*** Opening of Data ***

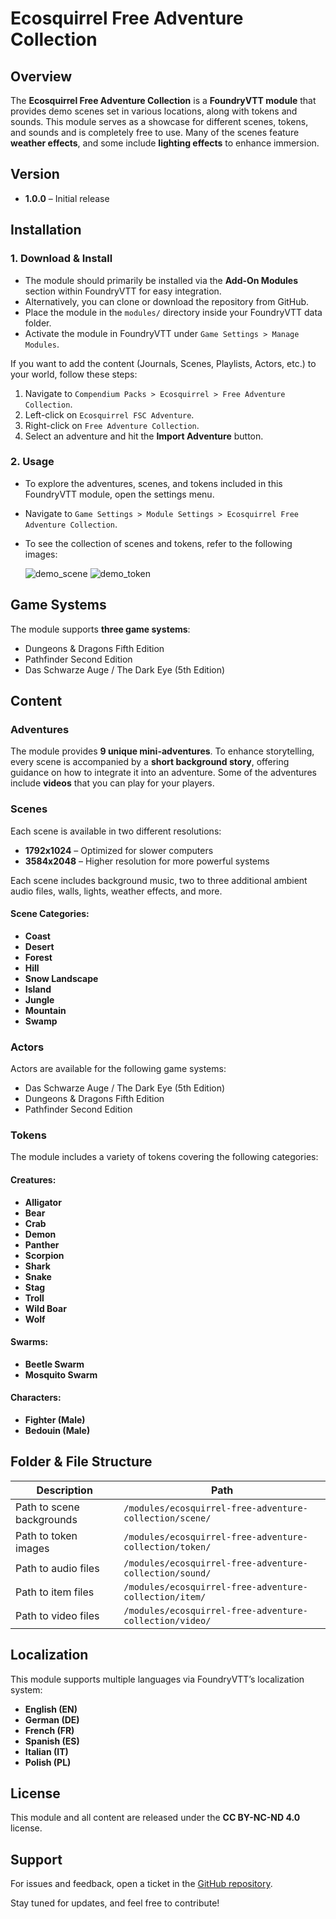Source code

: # Ecosquirrel Free Adventure Collection

## Overview

The **Ecosquirrel Free Adventure Collection** is a **FoundryVTT module** that provides demo scenes set in various locations, along with tokens and sounds. This module serves as a showcase for different scenes, tokens, and sounds and is completely free to use. Many of the scenes feature **weather effects**, and some include **lighting effects** to enhance immersion.

## Version

- **1.0.0** – Initial release

## Installation

### 1. Download & Install

- The module should primarily be installed via the **Add-On Modules** section within FoundryVTT for easy integration.
- Alternatively, you can clone or download the repository from GitHub.
- Place the module in the `modules/` directory inside your FoundryVTT data folder.
- Activate the module in FoundryVTT under `Game Settings > Manage Modules`.

If you want to add the content (Journals, Scenes, Playlists, Actors, etc.) to your world, follow these steps:

1. Navigate to `Compendium Packs > Ecosquirrel > Free Adventure Collection`.
2. Left-click on `Ecosquirrel FSC Adventure`.
3. Right-click on `Free Adventure Collection`.
4. Select an adventure and hit the **Import Adventure** button.

### 2. Usage

- To explore the adventures, scenes, and tokens included in this FoundryVTT module, open the settings menu.
- Navigate to `Game Settings > Module Settings > Ecosquirrel Free Adventure Collection`.
- To see the collection of scenes and tokens, refer to the following images:

  ![demo_scene](https://github.com/xerberde/ecosquirrel-free-adventure-collection/blob/main/images/image_scene_selection.webp)
  ![demo_token](https://github.com/xerberde/ecosquirrel-free-adventure-collection/blob/main/images/image_token_selection.webp)

## Game Systems

The module supports **three game systems**:

- Dungeons & Dragons Fifth Edition
- Pathfinder Second Edition
- Das Schwarze Auge / The Dark Eye (5th Edition)

## Content

### Adventures

The module provides **9 unique mini-adventures**. To enhance storytelling, every scene is accompanied by a **short background story**, offering guidance on how to integrate it into an adventure. Some of the adventures include **videos** that you can play for your players.

### Scenes

Each scene is available in two different resolutions:

- **1792x1024** – Optimized for slower computers
- **3584x2048** – Higher resolution for more powerful systems

Each scene includes background music, two to three additional ambient audio files, walls, lights, weather effects, and more.

#### Scene Categories:
- **Coast**
- **Desert**
- **Forest**
- **Hill**
- **Snow Landscape**
- **Island**
- **Jungle**
- **Mountain**
- **Swamp**

### Actors

Actors are available for the following game systems:

- Das Schwarze Auge / The Dark Eye (5th Edition)
- Dungeons & Dragons Fifth Edition
- Pathfinder Second Edition

### Tokens

The module includes a variety of tokens covering the following categories:

#### Creatures:
- **Alligator**
- **Bear**
- **Crab**
- **Demon**
- **Panther**
- **Scorpion**
- **Shark**
- **Snake**
- **Stag**
- **Troll**
- **Wild Boar**
- **Wolf**

#### Swarms:
- **Beetle Swarm**
- **Mosquito Swarm**

#### Characters:
- **Fighter (Male)**
- **Bedouin (Male)**

## Folder & File Structure

| **Description**                | **Path**  |
|--------------------------------|-------------------------------------------------|
| Path to scene backgrounds      | `/modules/ecosquirrel-free-adventure-collection/scene/`  |
| Path to token images           | `/modules/ecosquirrel-free-adventure-collection/token/`  |
| Path to audio files            | `/modules/ecosquirrel-free-adventure-collection/sound/`  |
| Path to item files             | `/modules/ecosquirrel-free-adventure-collection/item/`  |
| Path to video files            | `/modules/ecosquirrel-free-adventure-collection/video/`  |

## Localization

This module supports multiple languages via FoundryVTT’s localization system:

- **English (EN)**
- **German (DE)**
- **French (FR)**
- **Spanish (ES)**
- **Italian (IT)**
- **Polish (PL)**

## License

This module and all content are released under the **CC BY-NC-ND 4.0** license.

## Support

For issues and feedback, open a ticket in the [GitHub repository](https://github.com/your-repo/ecosquirrel-free-adventure-collection).

Stay tuned for updates, and feel free to contribute!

*** Close of Data ***

### Work order
Look for the string "click" in the records, and copy every line where it is found.

### Your response
2. Left-click on `Ecosquirrel FSC Adventure`.
3. Right-click on `Free Adventure Collection`.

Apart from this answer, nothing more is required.